DATA IN THIS EXERCISE: Begin
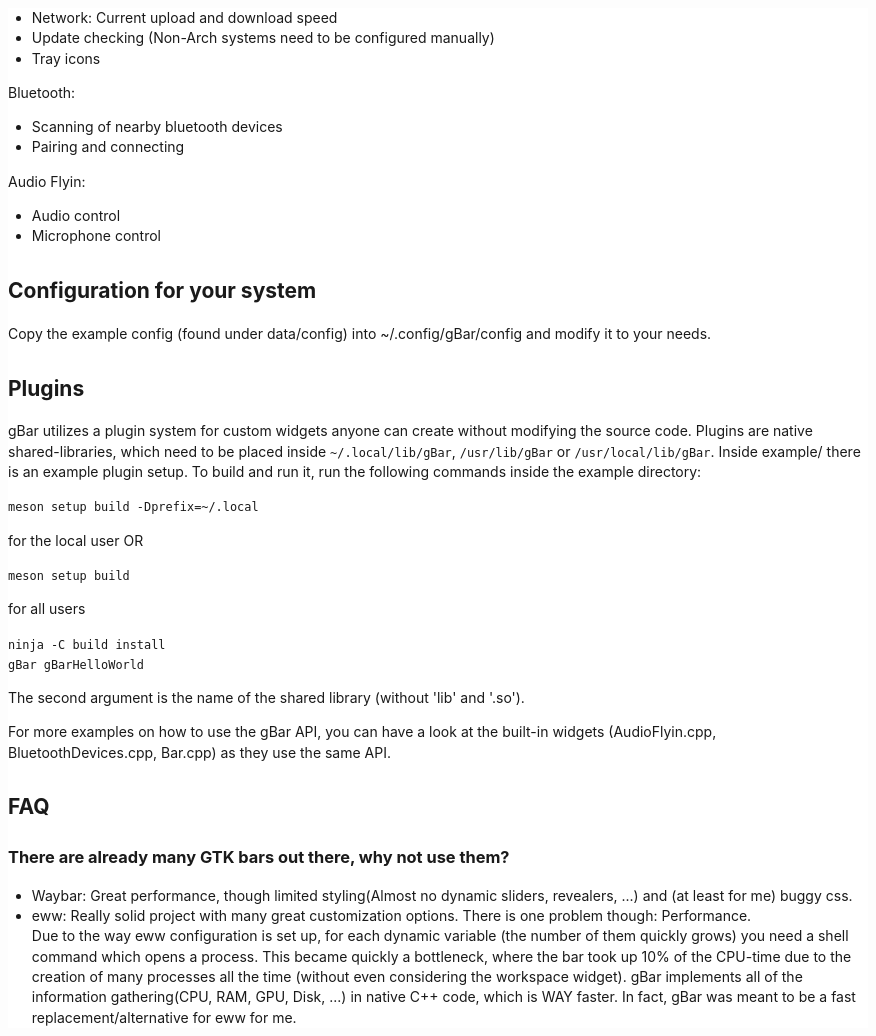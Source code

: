 - Network: Current upload and download speed
- Update checking (Non-Arch systems need to be configured manually)
- Tray icons

Bluetooth:
 - Scanning of nearby bluetooth devices
 - Pairing and connecting

Audio Flyin: 
- Audio control
- Microphone control

## Configuration for your system
Copy the example config (found under data/config) into ~/.config/gBar/config and modify it to your needs.

## Plugins
gBar utilizes a plugin system for custom widgets anyone can create without modifying the source code.
Plugins are native shared-libraries, which need to be placed inside ```~/.local/lib/gBar```, ```/usr/lib/gBar``` or ```/usr/local/lib/gBar```.
Inside example/ there is an example plugin setup. To build and run it, run the following commands inside the example directory:

```
meson setup build -Dprefix=~/.local
```
for the local user
OR 
```
meson setup build
``` 
for all users

```
ninja -C build install
gBar gBarHelloWorld
```
The second argument is the name of the shared library (without 'lib' and '.so').

For more examples on how to use the gBar API, you can have a look at the built-in widgets (AudioFlyin.cpp, BluetoothDevices.cpp, Bar.cpp) as they use the same API.

## FAQ
### There are already many GTK bars out there, why not use them?
- Waybar: 
Great performance, though limited styling(Almost no dynamic sliders, revealers, ...) and (at least for me) buggy css.
- eww: 
Really solid project with many great customization options. There is one problem though: Performance.\
Due to the way eww configuration is set up, for each dynamic variable (the number of them quickly grows) you need a shell command which opens a process. 
This became quickly a bottleneck, where the bar took up 10% of the CPU-time due to the creation of many processes all the time (without even considering the workspace widget).
gBar implements all of the information gathering(CPU, RAM, GPU, Disk, ...) in native C++ code, which is WAY faster. In fact, gBar was meant to be a fast replacement/alternative for eww for me.
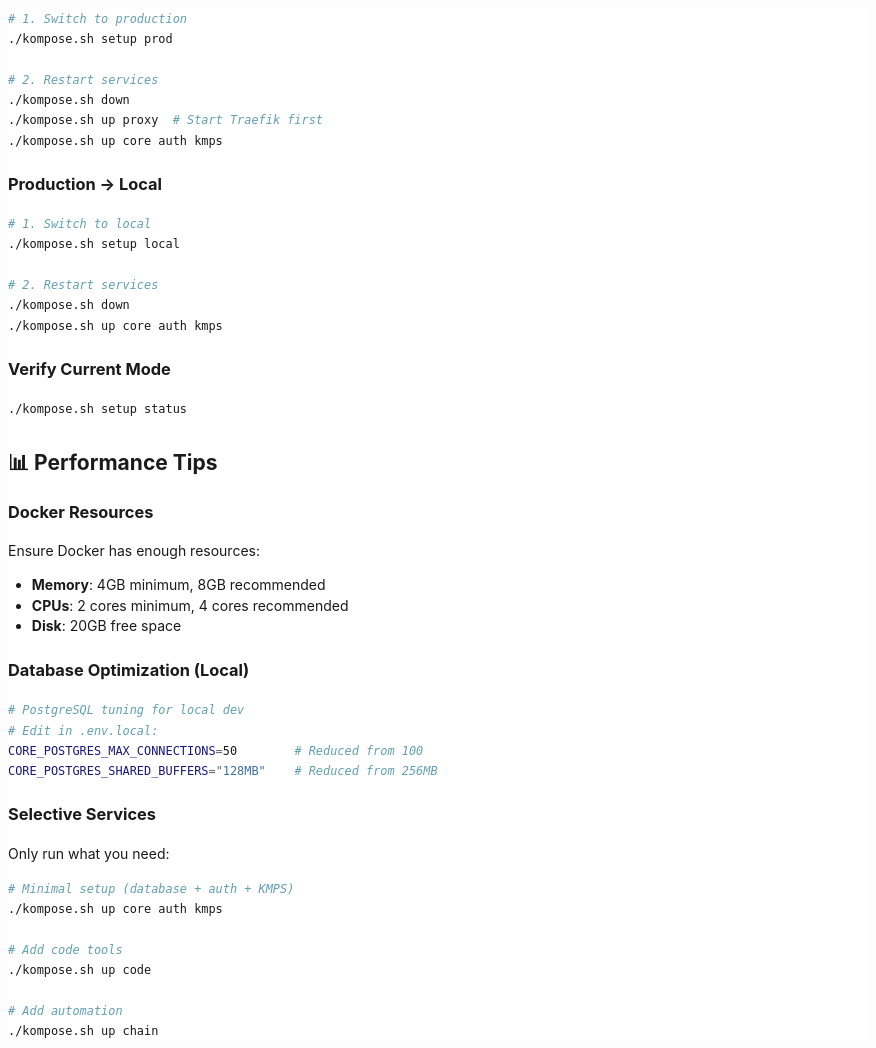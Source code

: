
 ```bash
# 1. Switch to production
./kompose.sh setup prod

# 2. Restart services
./kompose.sh down
./kompose.sh up proxy  # Start Traefik first
./kompose.sh up core auth kmps
```

### Production → Local

```bash
# 1. Switch to local
./kompose.sh setup local

# 2. Restart services
./kompose.sh down
./kompose.sh up core auth kmps
```

### Verify Current Mode

```bash
./kompose.sh setup status
```

## 📊 Performance Tips

### Docker Resources

Ensure Docker has enough resources:
- **Memory**: 4GB minimum, 8GB recommended
- **CPUs**: 2 cores minimum, 4 cores recommended
- **Disk**: 20GB free space

### Database Optimization (Local)

```bash
# PostgreSQL tuning for local dev
# Edit in .env.local:
CORE_POSTGRES_MAX_CONNECTIONS=50        # Reduced from 100
CORE_POSTGRES_SHARED_BUFFERS="128MB"    # Reduced from 256MB
```

### Selective Services

Only run what you need:

```bash
# Minimal setup (database + auth + KMPS)
./kompose.sh up core auth kmps

# Add code tools
./kompose.sh up code

# Add automation
./kompose.sh up chain
```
DATA IN THIS EXERCISE: End
▶ TASK GOAL:
Pictures stay out. Print the lines of the records above exactly, from the first through the one with "gBar utilizes a".

▶ RESPONSE TO THE TASK:
Source code

: - Network: Current upload and download speed
- Update checking (Non-Arch systems need to be configured manually)
- Tray icons

Bluetooth:
 - Scanning of nearby bluetooth devices
 - Pairing and connecting

Audio Flyin: 
- Audio control
- Microphone control

## Configuration for your system
Copy the example config (found under data/config) into ~/.config/gBar/config and modify it to your needs.

## Plugins
gBar utilizes a plugin system for custom widgets anyone can create without modifying the source code.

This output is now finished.